Lent Devotion for March 14
"Serpent on a Pole"
Reader: “Everyone who believes in Him…”
Response: “…will have eternal life.”
SCRIPTURE: Numbers 21:4-9
4 Then the people of Israel set out from Mount Hor, taking the road to the Red Sea to go around the land of Edom. But the people grew impatient with the long journey, 5 and they began to speak against God and Moses. “Why have you brought us out of Egypt to die here in the wilderness?” they complained. “There is nothing to eat here and nothing to drink. And we hate this horrible manna!”
6 So the Lord sent poisonous snakes among the people, and many were bitten and died. 7 Then the people came to Moses and cried out, “We have sinned by speaking against the Lord and against you. Pray that the Lord will take away the snakes.” So Moses prayed for the people.
8 Then the Lord told him, “Make a replica of a poisonous snake and attach it to a pole. All who are bitten will live if they simply look at it!” 9 So Moses made a snake out of bronze and attached it to a pole. Then anyone who was bitten by a snake could look at the bronze snake and be healed!
SCRIPTURE: John 3:14-18
14 And as Moses lifted up the bronze snake on a pole in the wilderness, so the Son of Man must be lifted up, 15 so that everyone who believes in him will have eternal life.
16 “For this is how God loved the world: He gave his one and only Son, so that everyone who believes in him will not perish but have eternal life. 17 God sent his Son into the world not to judge the world, but to save the world through him.
18 “There is no judgment against anyone who believes in him. But anyone who does not believe in him has already been judged for not believing in God’s one and only Son.
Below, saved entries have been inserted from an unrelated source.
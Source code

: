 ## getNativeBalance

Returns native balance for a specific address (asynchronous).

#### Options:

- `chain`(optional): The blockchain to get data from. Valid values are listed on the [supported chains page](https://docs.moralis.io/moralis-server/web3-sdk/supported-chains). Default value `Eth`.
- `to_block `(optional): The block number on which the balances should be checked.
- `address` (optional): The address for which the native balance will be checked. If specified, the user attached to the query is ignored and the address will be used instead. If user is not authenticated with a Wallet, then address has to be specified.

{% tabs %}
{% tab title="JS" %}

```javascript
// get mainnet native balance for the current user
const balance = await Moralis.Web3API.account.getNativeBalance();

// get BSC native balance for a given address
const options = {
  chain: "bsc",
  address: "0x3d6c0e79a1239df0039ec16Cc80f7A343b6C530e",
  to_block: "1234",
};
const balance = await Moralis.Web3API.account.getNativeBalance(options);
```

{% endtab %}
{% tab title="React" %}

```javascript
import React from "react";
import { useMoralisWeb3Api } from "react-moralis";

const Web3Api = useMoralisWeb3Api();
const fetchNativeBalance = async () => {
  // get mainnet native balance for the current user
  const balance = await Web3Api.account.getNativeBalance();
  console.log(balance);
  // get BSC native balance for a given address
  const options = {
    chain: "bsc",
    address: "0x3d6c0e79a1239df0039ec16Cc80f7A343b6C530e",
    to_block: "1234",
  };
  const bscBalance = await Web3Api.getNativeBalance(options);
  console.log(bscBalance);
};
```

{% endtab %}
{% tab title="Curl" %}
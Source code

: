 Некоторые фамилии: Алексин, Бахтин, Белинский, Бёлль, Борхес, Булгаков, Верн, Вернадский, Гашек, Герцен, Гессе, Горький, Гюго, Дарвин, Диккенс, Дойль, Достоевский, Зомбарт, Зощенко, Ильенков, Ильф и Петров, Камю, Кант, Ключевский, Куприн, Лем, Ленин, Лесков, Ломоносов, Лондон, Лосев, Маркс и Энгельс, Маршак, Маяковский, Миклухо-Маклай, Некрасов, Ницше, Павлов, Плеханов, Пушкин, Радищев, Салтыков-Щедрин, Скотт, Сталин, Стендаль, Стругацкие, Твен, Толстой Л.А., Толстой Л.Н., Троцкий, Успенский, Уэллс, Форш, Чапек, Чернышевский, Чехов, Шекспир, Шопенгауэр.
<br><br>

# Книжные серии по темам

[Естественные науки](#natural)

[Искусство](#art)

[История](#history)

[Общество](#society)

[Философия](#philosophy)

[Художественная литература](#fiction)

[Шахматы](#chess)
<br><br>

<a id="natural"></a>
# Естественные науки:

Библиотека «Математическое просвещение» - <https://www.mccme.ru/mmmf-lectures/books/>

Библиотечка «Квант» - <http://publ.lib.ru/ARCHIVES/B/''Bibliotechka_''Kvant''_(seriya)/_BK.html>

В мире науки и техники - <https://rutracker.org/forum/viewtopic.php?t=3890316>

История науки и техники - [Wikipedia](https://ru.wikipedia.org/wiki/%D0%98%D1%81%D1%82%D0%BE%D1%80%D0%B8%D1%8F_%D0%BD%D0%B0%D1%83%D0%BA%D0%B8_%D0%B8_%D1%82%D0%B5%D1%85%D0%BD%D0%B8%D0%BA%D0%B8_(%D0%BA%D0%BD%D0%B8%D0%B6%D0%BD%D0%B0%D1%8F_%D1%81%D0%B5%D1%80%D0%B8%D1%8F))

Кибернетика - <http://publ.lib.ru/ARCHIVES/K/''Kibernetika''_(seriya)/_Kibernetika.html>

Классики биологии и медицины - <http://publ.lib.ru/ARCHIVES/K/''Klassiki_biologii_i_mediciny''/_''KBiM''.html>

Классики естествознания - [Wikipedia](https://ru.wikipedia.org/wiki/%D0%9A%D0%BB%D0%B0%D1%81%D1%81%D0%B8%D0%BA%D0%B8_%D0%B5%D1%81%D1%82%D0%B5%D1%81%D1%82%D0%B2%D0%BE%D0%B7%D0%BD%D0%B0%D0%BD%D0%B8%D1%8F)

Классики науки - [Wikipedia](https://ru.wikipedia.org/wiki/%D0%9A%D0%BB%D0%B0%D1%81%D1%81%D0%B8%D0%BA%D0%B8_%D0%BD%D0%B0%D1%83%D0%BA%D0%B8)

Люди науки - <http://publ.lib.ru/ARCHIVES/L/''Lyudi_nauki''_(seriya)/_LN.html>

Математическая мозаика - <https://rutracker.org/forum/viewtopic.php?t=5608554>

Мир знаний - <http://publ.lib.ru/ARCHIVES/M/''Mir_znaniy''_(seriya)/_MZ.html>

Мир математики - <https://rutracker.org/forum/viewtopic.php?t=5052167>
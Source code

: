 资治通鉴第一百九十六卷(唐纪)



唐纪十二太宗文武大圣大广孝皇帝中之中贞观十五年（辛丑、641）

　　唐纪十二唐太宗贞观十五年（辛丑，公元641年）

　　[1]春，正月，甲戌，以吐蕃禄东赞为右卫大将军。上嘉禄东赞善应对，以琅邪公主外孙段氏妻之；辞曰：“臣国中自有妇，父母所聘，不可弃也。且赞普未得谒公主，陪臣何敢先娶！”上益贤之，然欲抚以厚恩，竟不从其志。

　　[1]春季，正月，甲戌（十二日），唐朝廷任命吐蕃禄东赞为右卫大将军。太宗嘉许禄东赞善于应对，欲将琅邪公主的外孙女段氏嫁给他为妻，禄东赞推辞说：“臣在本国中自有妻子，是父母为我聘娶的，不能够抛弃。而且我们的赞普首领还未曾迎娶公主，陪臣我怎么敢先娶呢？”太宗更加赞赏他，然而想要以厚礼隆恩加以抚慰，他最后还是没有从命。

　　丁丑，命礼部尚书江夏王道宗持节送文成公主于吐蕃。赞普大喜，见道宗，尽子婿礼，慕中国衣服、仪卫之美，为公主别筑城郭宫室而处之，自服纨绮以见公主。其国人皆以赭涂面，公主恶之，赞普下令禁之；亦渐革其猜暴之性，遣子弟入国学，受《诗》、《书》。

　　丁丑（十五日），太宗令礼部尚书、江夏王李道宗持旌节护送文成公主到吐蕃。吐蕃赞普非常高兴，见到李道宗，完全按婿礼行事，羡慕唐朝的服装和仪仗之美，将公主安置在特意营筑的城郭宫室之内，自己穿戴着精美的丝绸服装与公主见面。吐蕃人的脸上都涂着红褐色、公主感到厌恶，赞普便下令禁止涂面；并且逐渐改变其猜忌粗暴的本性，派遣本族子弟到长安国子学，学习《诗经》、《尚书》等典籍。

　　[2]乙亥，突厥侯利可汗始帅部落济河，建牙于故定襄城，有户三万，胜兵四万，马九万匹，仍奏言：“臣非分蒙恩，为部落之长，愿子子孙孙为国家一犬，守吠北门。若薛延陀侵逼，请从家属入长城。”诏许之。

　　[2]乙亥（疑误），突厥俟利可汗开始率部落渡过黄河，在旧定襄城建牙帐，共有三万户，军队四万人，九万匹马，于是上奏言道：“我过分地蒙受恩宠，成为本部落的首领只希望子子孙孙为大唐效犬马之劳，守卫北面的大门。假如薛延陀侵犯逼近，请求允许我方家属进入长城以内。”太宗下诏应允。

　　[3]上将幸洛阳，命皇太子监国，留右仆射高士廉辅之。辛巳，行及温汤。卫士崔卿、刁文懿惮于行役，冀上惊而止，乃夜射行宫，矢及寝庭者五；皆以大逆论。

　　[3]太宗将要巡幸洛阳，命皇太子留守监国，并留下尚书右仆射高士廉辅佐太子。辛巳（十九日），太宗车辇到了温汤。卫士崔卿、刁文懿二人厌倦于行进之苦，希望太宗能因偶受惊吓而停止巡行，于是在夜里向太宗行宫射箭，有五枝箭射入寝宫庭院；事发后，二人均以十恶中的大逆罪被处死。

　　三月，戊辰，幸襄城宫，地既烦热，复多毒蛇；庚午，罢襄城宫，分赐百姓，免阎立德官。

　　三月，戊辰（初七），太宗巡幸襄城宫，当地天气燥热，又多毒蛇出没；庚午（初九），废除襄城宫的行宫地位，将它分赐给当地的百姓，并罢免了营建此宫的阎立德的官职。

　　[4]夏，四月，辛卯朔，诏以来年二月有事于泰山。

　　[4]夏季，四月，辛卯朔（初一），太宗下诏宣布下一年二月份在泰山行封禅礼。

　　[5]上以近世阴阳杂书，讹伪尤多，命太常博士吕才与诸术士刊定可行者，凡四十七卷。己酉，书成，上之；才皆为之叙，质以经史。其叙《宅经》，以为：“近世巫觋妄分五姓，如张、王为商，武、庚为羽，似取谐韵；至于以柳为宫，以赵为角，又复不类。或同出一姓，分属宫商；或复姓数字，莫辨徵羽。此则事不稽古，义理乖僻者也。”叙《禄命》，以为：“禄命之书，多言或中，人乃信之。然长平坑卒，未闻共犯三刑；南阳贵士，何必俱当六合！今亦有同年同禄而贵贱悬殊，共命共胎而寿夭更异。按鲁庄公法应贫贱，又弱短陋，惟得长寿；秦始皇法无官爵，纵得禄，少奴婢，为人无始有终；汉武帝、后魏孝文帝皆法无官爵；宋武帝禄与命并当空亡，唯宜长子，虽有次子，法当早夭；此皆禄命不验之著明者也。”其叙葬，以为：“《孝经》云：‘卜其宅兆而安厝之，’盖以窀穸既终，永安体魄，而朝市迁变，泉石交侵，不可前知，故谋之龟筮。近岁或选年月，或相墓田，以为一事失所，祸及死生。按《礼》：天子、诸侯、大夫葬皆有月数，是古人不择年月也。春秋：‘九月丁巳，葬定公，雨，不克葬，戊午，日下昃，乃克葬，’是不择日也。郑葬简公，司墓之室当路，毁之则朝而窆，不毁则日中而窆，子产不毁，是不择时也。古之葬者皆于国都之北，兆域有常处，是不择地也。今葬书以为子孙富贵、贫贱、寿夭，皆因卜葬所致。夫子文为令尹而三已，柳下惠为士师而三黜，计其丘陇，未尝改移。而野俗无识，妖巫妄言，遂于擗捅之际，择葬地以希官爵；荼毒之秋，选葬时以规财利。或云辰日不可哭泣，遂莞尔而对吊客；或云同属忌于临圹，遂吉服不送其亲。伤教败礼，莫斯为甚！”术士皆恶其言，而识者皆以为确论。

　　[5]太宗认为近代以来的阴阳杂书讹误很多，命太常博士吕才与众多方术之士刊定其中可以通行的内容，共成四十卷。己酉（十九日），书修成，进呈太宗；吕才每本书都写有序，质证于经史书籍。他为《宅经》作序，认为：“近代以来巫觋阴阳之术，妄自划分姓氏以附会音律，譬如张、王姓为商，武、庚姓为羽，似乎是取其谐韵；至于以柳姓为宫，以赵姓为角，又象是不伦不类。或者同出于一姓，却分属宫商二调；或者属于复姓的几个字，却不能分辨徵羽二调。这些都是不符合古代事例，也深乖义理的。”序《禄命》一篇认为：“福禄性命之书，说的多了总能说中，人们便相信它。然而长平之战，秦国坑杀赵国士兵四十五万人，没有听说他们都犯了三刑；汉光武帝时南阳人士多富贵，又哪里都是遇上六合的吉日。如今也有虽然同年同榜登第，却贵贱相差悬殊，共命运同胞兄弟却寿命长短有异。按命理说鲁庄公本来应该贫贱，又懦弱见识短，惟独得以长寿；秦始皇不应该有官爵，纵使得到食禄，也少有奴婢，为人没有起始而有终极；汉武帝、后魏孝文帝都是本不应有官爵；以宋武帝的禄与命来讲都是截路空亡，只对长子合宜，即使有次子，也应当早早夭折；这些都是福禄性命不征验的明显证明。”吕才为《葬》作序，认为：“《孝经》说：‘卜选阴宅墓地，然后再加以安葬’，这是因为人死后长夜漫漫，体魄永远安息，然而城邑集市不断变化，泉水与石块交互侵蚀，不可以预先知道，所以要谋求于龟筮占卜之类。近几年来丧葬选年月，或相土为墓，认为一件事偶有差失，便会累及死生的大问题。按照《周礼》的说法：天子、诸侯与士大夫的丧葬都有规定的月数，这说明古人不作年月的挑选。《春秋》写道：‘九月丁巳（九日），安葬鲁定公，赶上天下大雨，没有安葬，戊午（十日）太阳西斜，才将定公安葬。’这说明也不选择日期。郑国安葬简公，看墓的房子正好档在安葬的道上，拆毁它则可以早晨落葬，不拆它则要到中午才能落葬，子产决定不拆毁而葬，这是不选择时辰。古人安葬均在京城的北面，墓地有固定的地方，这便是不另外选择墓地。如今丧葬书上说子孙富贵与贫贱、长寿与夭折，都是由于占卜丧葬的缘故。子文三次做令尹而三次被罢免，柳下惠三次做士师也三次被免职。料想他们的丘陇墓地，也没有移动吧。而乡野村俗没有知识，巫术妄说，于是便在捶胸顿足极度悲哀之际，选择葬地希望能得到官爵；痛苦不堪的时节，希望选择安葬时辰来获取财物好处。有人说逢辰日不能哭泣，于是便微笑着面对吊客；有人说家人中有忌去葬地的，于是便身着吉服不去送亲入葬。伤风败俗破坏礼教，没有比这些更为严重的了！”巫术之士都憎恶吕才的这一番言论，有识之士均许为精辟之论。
Reader: “The word of the Lord.”
Response: “Thanks be to God.”
This is one of the more unusual passages. Why in the world did God tell Moses to make a bronze replica of a poisonous snake? Here we have a complaining, ungrateful people railing against God and Moses. God had miraculously provided water and daily food. A lack of gratitude and hard hearts led the people to rebel. They happened to be in a region of the world where there are many poisonous snakes, even today. God brought judgment in the form of allowing the local serpent population to go into action! With the deaths of many, the people repented and came back to Moses and asked that he pray for deliverance. As a result of Moses’ prayer and obedience, he erected a bronze snake on a pole. If the people would look to the snake on the pole, they would be healed. But why a snake on a pole? The snake represented their rebellion and sin. The bronze serpent was a reminder of their sin and rebellion. Looking to the pole indicated acknowledgment of their sin, repentance, and trust in God again. And God granted healing to those who looked.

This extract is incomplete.